> What is needed
Below are some records; quote exactly the lines from the one that contains "- **文档位置**: docs/architecture/10." through the one that contains "- [x] **定义 API 密钥获取流程**", inclusive, and no others.

> Data to use
--- --- ---

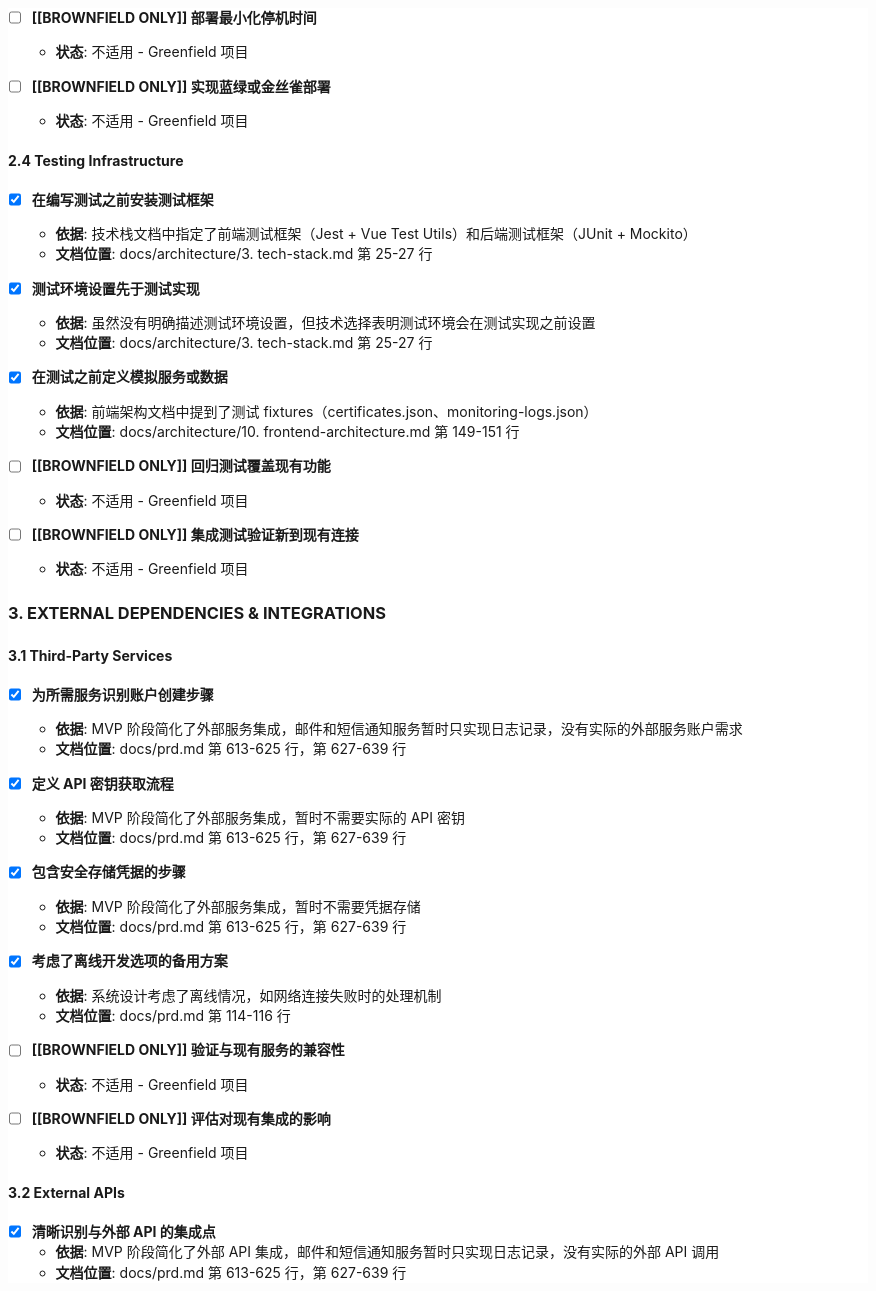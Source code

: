 - [ ] **[[BROWNFIELD ONLY]] 部署最小化停机时间**
  - **状态**: 不适用 - Greenfield 项目

- [ ] **[[BROWNFIELD ONLY]] 实现蓝绿或金丝雀部署**
  - **状态**: 不适用 - Greenfield 项目

#### 2.4 Testing Infrastructure

- [x] **在编写测试之前安装测试框架**
  - **依据**: 技术栈文档中指定了前端测试框架（Jest + Vue Test Utils）和后端测试框架（JUnit + Mockito）
  - **文档位置**: docs/architecture/3. tech-stack.md 第 25-27 行

- [x] **测试环境设置先于测试实现**
  - **依据**: 虽然没有明确描述测试环境设置，但技术选择表明测试环境会在测试实现之前设置
  - **文档位置**: docs/architecture/3. tech-stack.md 第 25-27 行

- [x] **在测试之前定义模拟服务或数据**
  - **依据**: 前端架构文档中提到了测试 fixtures（certificates.json、monitoring-logs.json）
  - **文档位置**: docs/architecture/10. frontend-architecture.md 第 149-151 行

- [ ] **[[BROWNFIELD ONLY]] 回归测试覆盖现有功能**
  - **状态**: 不适用 - Greenfield 项目

- [ ] **[[BROWNFIELD ONLY]] 集成测试验证新到现有连接**
  - **状态**: 不适用 - Greenfield 项目

### 3. EXTERNAL DEPENDENCIES & INTEGRATIONS

#### 3.1 Third-Party Services

- [x] **为所需服务识别账户创建步骤**
  - **依据**: MVP 阶段简化了外部服务集成，邮件和短信通知服务暂时只实现日志记录，没有实际的外部服务账户需求
  - **文档位置**: docs/prd.md 第 613-625 行，第 627-639 行

- [x] **定义 API 密钥获取流程**
  - **依据**: MVP 阶段简化了外部服务集成，暂时不需要实际的 API 密钥
  - **文档位置**: docs/prd.md 第 613-625 行，第 627-639 行

- [x] **包含安全存储凭据的步骤**
  - **依据**: MVP 阶段简化了外部服务集成，暂时不需要凭据存储
  - **文档位置**: docs/prd.md 第 613-625 行，第 627-639 行

- [x] **考虑了离线开发选项的备用方案**
  - **依据**: 系统设计考虑了离线情况，如网络连接失败时的处理机制
  - **文档位置**: docs/prd.md 第 114-116 行

- [ ] **[[BROWNFIELD ONLY]] 验证与现有服务的兼容性**
  - **状态**: 不适用 - Greenfield 项目

- [ ] **[[BROWNFIELD ONLY]] 评估对现有集成的影响**
  - **状态**: 不适用 - Greenfield 项目

#### 3.2 External APIs

- [x] **清晰识别与外部 API 的集成点**
  - **依据**: MVP 阶段简化了外部 API 集成，邮件和短信通知服务暂时只实现日志记录，没有实际的外部 API 调用
  - **文档位置**: docs/prd.md 第 613-625 行，第 627-639 行
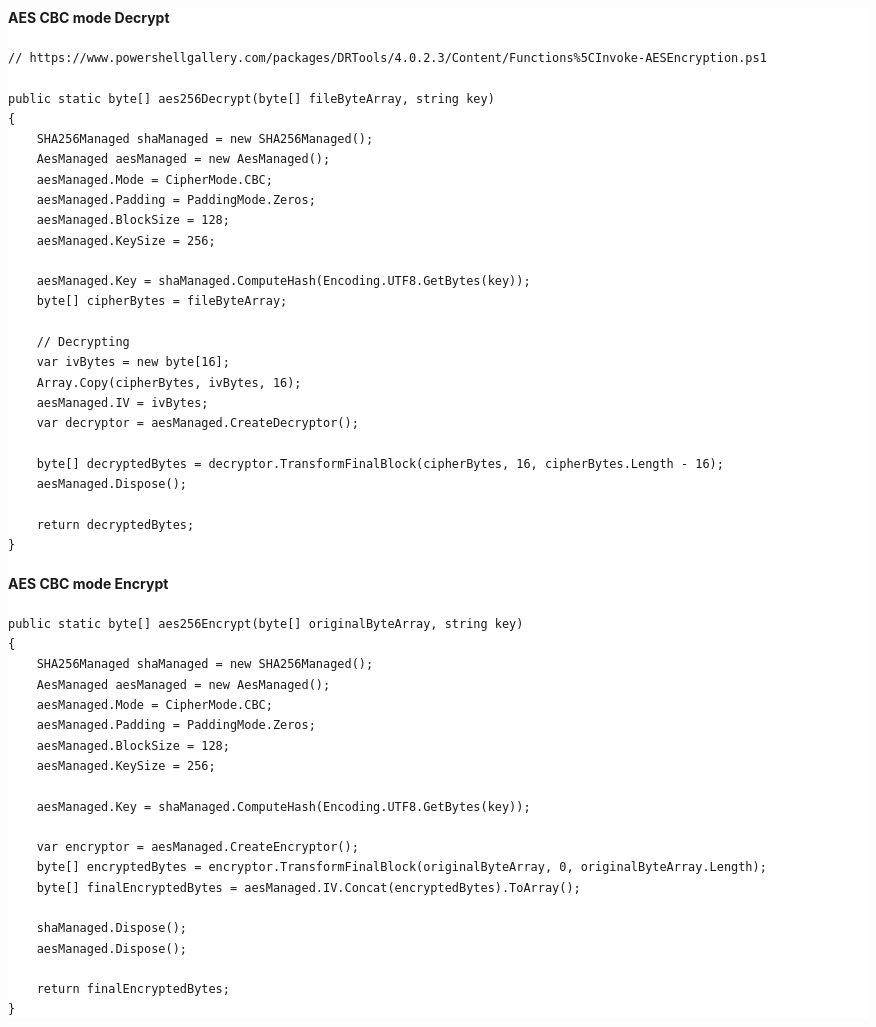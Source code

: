 #### AES CBC mode Decrypt

```
// https://www.powershellgallery.com/packages/DRTools/4.0.2.3/Content/Functions%5CInvoke-AESEncryption.ps1 

public static byte[] aes256Decrypt(byte[] fileByteArray, string key)
{   
    SHA256Managed shaManaged = new SHA256Managed();
    AesManaged aesManaged = new AesManaged();
    aesManaged.Mode = CipherMode.CBC;
    aesManaged.Padding = PaddingMode.Zeros;
    aesManaged.BlockSize = 128;
    aesManaged.KeySize = 256;

    aesManaged.Key = shaManaged.ComputeHash(Encoding.UTF8.GetBytes(key));
    byte[] cipherBytes = fileByteArray;

    // Decrypting 
    var ivBytes = new byte[16];
    Array.Copy(cipherBytes, ivBytes, 16);
    aesManaged.IV = ivBytes;
    var decryptor = aesManaged.CreateDecryptor();

    byte[] decryptedBytes = decryptor.TransformFinalBlock(cipherBytes, 16, cipherBytes.Length - 16);
    aesManaged.Dispose();

    return decryptedBytes;
}
```

#### AES CBC mode Encrypt

```
public static byte[] aes256Encrypt(byte[] originalByteArray, string key)
{
    SHA256Managed shaManaged = new SHA256Managed();
    AesManaged aesManaged = new AesManaged();
    aesManaged.Mode = CipherMode.CBC;
    aesManaged.Padding = PaddingMode.Zeros;
    aesManaged.BlockSize = 128;
    aesManaged.KeySize = 256;

    aesManaged.Key = shaManaged.ComputeHash(Encoding.UTF8.GetBytes(key));

    var encryptor = aesManaged.CreateEncryptor();
    byte[] encryptedBytes = encryptor.TransformFinalBlock(originalByteArray, 0, originalByteArray.Length);
    byte[] finalEncryptedBytes = aesManaged.IV.Concat(encryptedBytes).ToArray();

    shaManaged.Dispose();
    aesManaged.Dispose();

    return finalEncryptedBytes;
}
```
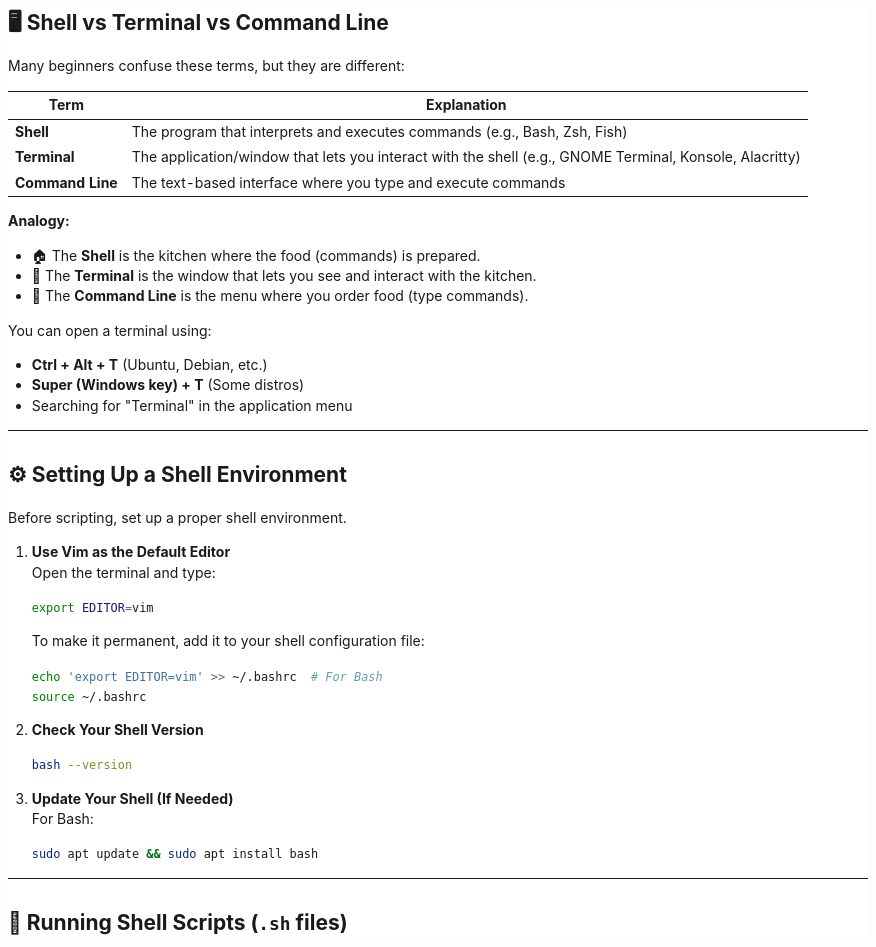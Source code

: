 
## **🖥️ Shell vs Terminal vs Command Line**  

Many beginners confuse these terms, but they are different:  

| Term | Explanation |
|------|-------------|
| **Shell** | The program that interprets and executes commands (e.g., Bash, Zsh, Fish) |
| **Terminal** | The application/window that lets you interact with the shell (e.g., GNOME Terminal, Konsole, Alacritty) |
| **Command Line** | The text-based interface where you type and execute commands |

**Analogy:**  
- 🏠 The **Shell** is the kitchen where the food (commands) is prepared.  
- 🔲 The **Terminal** is the window that lets you see and interact with the kitchen.  
- 💬 The **Command Line** is the menu where you order food (type commands).  

You can open a terminal using:  
- **Ctrl + Alt + T** (Ubuntu, Debian, etc.)  
- **Super (Windows key) + T** (Some distros)  
- Searching for "Terminal" in the application menu  

---

## **⚙️ Setting Up a Shell Environment**  

Before scripting, set up a proper shell environment.  

1. **Use Vim as the Default Editor**  
   Open the terminal and type:  
   ```bash
   export EDITOR=vim
   ```
   To make it permanent, add it to your shell configuration file:  
   ```bash
   echo 'export EDITOR=vim' >> ~/.bashrc  # For Bash
   source ~/.bashrc
   ```

2. **Check Your Shell Version**  
   ```bash
   bash --version
   ```

3. **Update Your Shell (If Needed)**  
   For Bash:  
   ```bash
   sudo apt update && sudo apt install bash
   ```

---

## **🚀 Running Shell Scripts (`.sh` files)**  
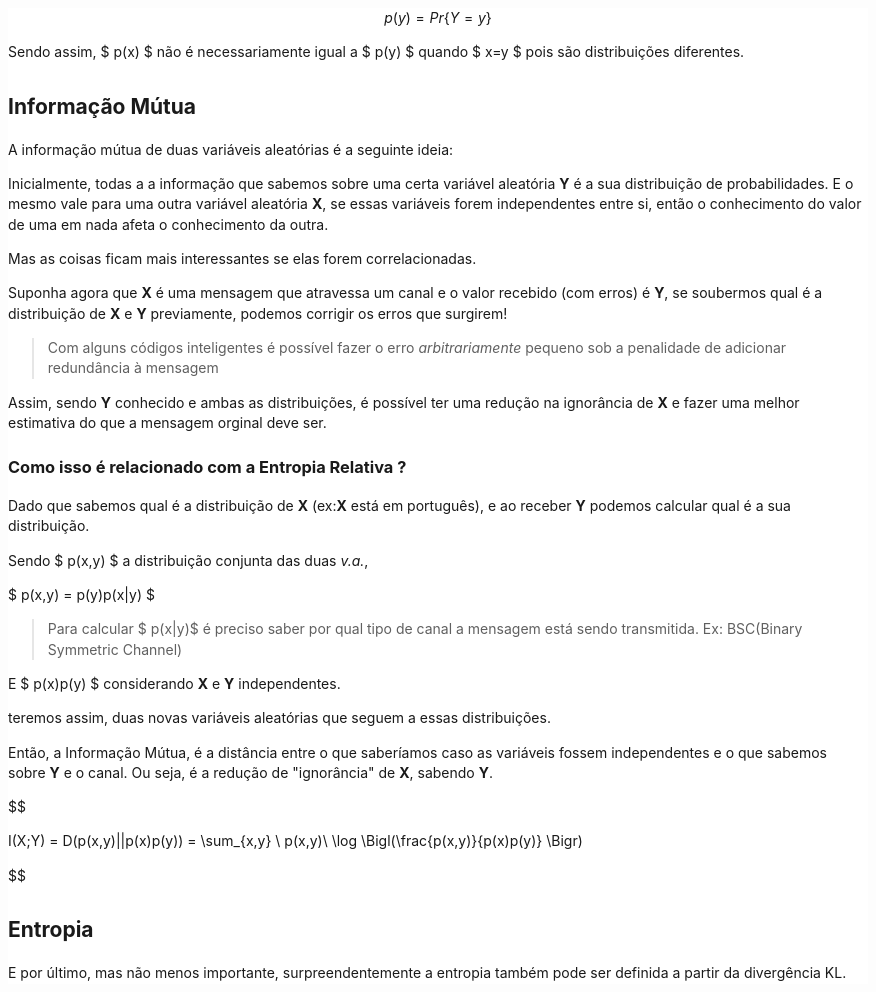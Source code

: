 $$
p(y) = Pr\{Y=y\}
$$

Sendo assim, $ p(x) $ não é necessariamente igual a $ p(y) $ quando $ x=y $ pois são distribuições diferentes.

## Informação Mútua

A informação mútua de duas variáveis aleatórias é a seguinte ideia: 

Inicialmente, todas a a informação que sabemos sobre uma certa variável aleatória **Y** é a sua distribuição de probabilidades. E o mesmo vale para uma outra variável aleatória **X**, se essas variáveis forem independentes entre si, então o conhecimento do valor de uma em nada afeta o conhecimento da outra.

Mas as coisas ficam mais interessantes se elas forem correlacionadas.

Suponha agora que **X** é uma mensagem que atravessa um canal e o valor recebido (com erros) é **Y**, se soubermos qual é a distribuição de **X** e **Y** previamente, podemos corrigir os erros que surgirem!

> Com alguns códigos inteligentes é possível fazer o erro _arbitrariamente_ pequeno sob a penalidade de adicionar redundância à mensagem

Assim, sendo **Y** conhecido e ambas as distribuições, é possível ter uma redução na ignorância de **X** e fazer uma melhor estimativa do que a mensagem orginal deve ser.

### Como isso é relacionado com a Entropia Relativa ?
Dado que sabemos qual é a distribuição de **X** (ex:**X** está em português), e ao receber **Y** podemos calcular qual é a sua distribuição.

Sendo $ p(x,y) $ a distribuição conjunta das duas _v.a._,

$ p(x,y) = p(y)p(x\|y) $

> Para calcular $ p(x\|y)$ é preciso saber por qual tipo de canal a mensagem está sendo transmitida. Ex: BSC(Binary Symmetric Channel)


E $ p(x)p(y) $ considerando **X** e **Y** independentes.

teremos assim, duas novas variáveis aleatórias que seguem a essas distribuições.

Então, a Informação Mútua, é a distância entre o que saberíamos caso as variáveis fossem independentes e o que sabemos sobre **Y** e o canal. Ou seja, é a redução de "ignorância" de **X**, sabendo **Y**.

$$

I(X;Y) = D(p(x,y)||p(x)p(y)) = \sum_{x,y} \ p(x,y)\ \log \Bigl(\frac{p(x,y)}{p(x)p(y)} \Bigr)

$$

## Entropia

E por último, mas não menos importante, surpreendentemente a entropia também pode ser definida a partir da divergência KL.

--- --- ---

> Answer for this exercise
  - **文档位置**: docs/architecture/10. frontend-architecture.md 第 149-151 行

- [ ] **[[BROWNFIELD ONLY]] 回归测试覆盖现有功能**
  - **状态**: 不适用 - Greenfield 项目

- [ ] **[[BROWNFIELD ONLY]] 集成测试验证新到现有连接**
  - **状态**: 不适用 - Greenfield 项目

### 3. EXTERNAL DEPENDENCIES & INTEGRATIONS

#### 3.1 Third-Party Services

- [x] **为所需服务识别账户创建步骤**
  - **依据**: MVP 阶段简化了外部服务集成，邮件和短信通知服务暂时只实现日志记录，没有实际的外部服务账户需求
  - **文档位置**: docs/prd.md 第 613-625 行，第 627-639 行

- [x] **定义 API 密钥获取流程**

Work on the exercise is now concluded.